Your goal: Of the lines listed below, return exactly those that run from the line containing "cycle indicators |" through the line containing "sentiment analysis |", both included.

Exercise data:
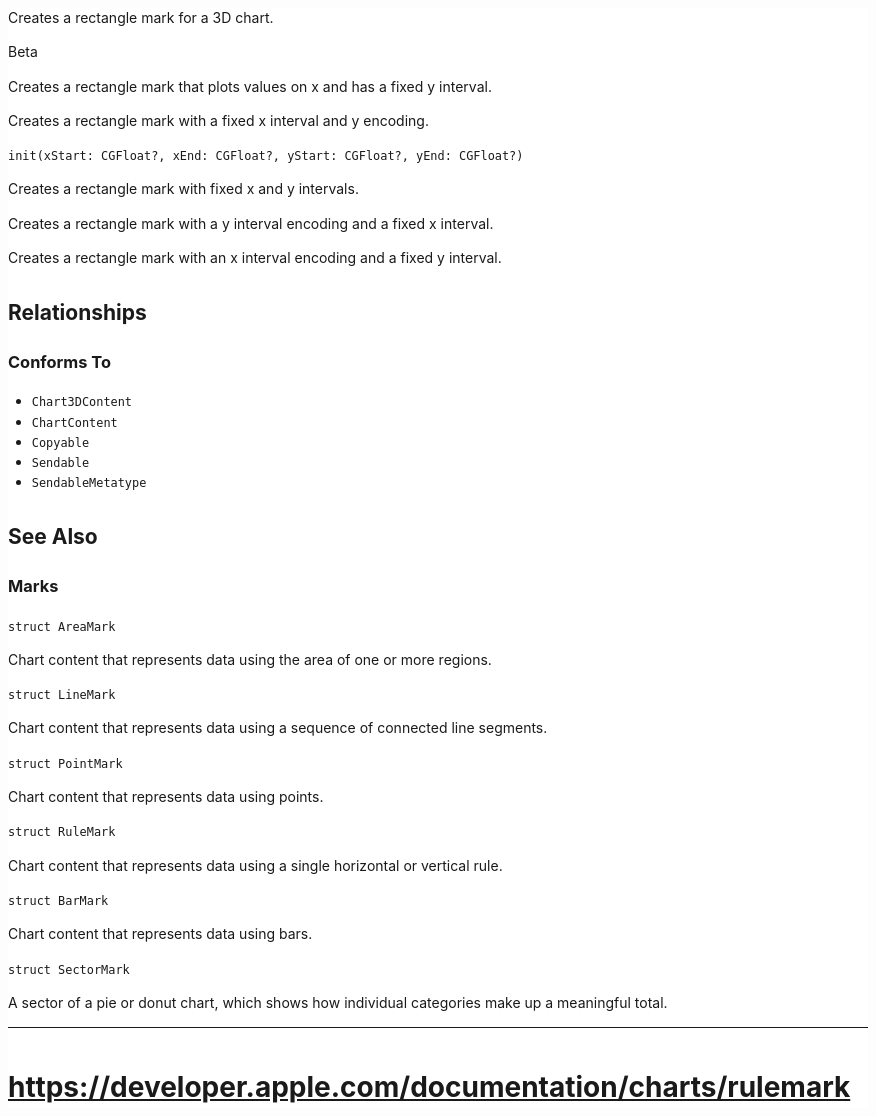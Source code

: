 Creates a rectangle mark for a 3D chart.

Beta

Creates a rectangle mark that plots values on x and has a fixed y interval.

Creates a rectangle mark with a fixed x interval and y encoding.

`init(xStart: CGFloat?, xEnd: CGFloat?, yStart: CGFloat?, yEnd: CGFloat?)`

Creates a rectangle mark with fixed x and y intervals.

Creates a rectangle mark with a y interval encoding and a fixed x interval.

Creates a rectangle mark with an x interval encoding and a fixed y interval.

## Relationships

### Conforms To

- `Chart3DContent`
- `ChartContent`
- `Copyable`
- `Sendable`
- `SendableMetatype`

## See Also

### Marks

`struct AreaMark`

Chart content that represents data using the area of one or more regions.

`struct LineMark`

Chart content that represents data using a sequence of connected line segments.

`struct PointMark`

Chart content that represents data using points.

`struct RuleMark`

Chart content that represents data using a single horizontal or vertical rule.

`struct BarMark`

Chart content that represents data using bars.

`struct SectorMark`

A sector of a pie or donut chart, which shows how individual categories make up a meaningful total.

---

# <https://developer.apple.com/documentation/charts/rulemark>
---
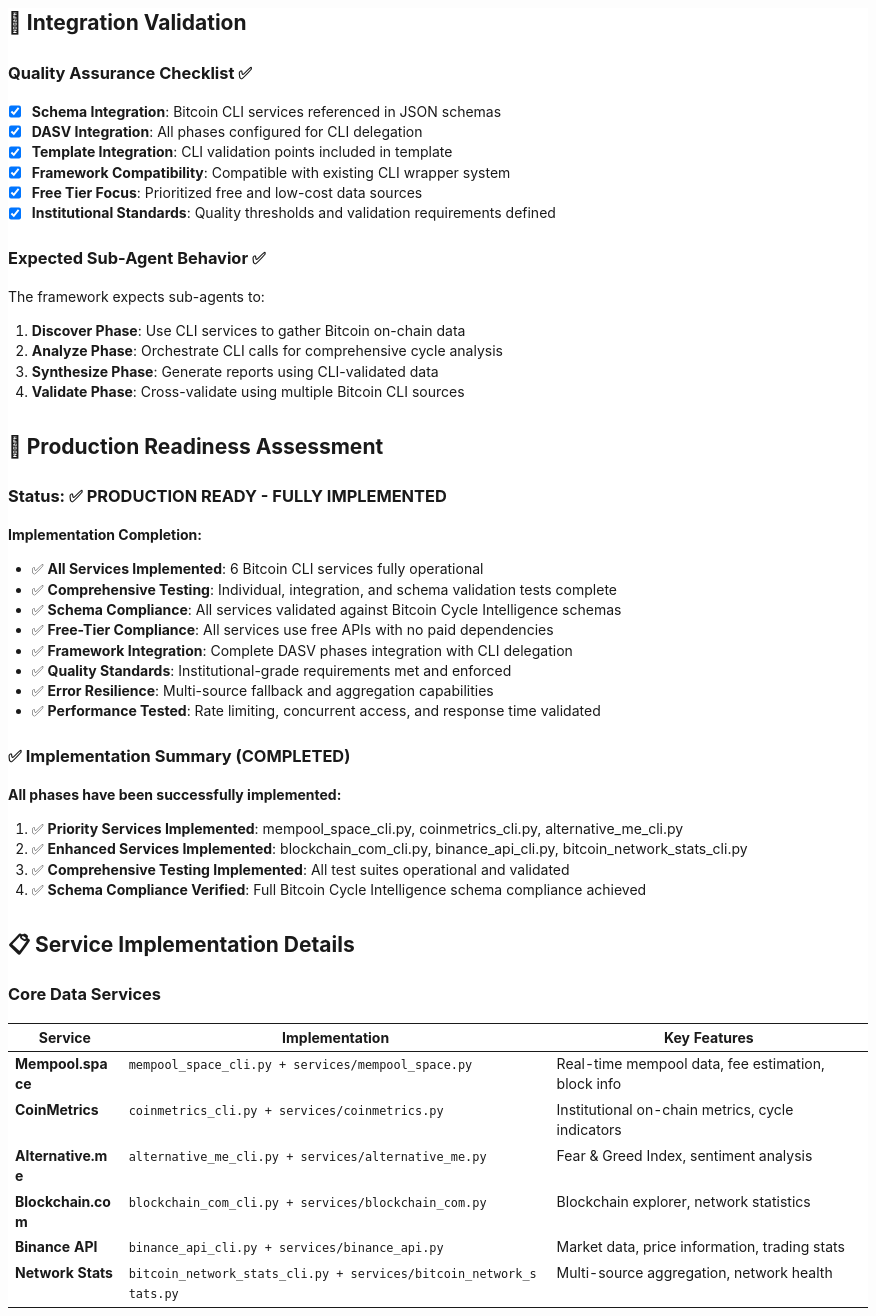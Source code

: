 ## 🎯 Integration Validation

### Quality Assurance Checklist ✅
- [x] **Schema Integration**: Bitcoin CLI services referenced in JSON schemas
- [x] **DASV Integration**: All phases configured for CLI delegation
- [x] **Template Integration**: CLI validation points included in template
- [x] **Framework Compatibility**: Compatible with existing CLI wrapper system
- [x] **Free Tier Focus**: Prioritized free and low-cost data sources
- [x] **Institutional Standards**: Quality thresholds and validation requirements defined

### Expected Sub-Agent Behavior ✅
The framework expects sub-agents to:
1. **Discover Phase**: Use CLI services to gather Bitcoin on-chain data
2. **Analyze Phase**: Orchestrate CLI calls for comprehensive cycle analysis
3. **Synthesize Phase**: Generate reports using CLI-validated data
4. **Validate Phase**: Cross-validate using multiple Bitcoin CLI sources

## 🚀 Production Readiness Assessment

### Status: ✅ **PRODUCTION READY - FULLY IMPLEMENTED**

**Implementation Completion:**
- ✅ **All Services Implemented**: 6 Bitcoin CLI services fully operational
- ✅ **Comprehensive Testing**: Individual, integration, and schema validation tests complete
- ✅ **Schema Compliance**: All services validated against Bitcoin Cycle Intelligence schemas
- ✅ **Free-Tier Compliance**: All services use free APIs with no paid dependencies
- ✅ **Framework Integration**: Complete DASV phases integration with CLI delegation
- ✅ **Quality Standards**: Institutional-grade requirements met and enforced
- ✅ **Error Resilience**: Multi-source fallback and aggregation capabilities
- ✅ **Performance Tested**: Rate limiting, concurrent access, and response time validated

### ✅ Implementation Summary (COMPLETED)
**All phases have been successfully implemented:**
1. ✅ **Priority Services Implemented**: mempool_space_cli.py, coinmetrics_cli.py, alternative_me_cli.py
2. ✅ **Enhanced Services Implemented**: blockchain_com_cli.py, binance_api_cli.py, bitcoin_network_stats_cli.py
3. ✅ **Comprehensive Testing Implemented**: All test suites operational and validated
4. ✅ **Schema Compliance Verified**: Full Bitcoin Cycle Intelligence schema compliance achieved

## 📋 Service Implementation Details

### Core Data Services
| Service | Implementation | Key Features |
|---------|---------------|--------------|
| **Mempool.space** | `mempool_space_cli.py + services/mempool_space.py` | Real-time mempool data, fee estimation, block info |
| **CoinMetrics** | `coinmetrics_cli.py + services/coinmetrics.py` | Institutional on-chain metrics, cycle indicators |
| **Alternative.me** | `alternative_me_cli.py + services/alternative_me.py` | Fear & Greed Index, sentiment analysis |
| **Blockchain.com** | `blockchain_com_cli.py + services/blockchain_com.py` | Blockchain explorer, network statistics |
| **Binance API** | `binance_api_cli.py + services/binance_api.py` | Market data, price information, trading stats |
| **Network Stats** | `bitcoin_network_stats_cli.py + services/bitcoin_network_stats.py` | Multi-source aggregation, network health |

Written response:
| **CoinMetrics** | `coinmetrics_cli.py + services/coinmetrics.py` | Institutional on-chain metrics, cycle indicators |
| **Alternative.me** | `alternative_me_cli.py + services/alternative_me.py` | Fear & Greed Index, sentiment analysis |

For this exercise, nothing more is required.